Given data Block Start
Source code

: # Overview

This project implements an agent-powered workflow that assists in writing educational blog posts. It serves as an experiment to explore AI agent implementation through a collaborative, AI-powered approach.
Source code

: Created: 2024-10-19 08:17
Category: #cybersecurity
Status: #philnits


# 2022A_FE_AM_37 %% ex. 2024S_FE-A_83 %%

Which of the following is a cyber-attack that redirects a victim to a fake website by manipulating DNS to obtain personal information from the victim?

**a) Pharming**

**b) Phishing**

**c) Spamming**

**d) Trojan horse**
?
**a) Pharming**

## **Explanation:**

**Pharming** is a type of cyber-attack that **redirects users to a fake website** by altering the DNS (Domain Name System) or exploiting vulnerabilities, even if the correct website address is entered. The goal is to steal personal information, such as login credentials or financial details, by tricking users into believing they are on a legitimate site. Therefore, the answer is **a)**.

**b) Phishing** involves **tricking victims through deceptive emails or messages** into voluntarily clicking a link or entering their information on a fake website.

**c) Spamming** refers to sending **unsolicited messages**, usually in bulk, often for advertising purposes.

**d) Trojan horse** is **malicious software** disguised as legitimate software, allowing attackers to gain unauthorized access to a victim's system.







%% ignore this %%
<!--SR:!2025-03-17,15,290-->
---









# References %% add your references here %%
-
Given data Block End
__Problem description__: Using the records above, find and show each line with the string "tricking".

__Answer below__:
**Pharming** is a type of cyber-attack that **redirects users to a fake website** by altering the DNS (Domain Name System) or exploiting vulnerabilities, even if the correct website address is entered. The goal is to steal personal information, such as login credentials or financial details, by tricking users into believing they are on a legitimate site. Therefore, the answer is **a)**.
**b) Phishing** involves **tricking victims through deceptive emails or messages** into voluntarily clicking a link or entering their information on a fake website.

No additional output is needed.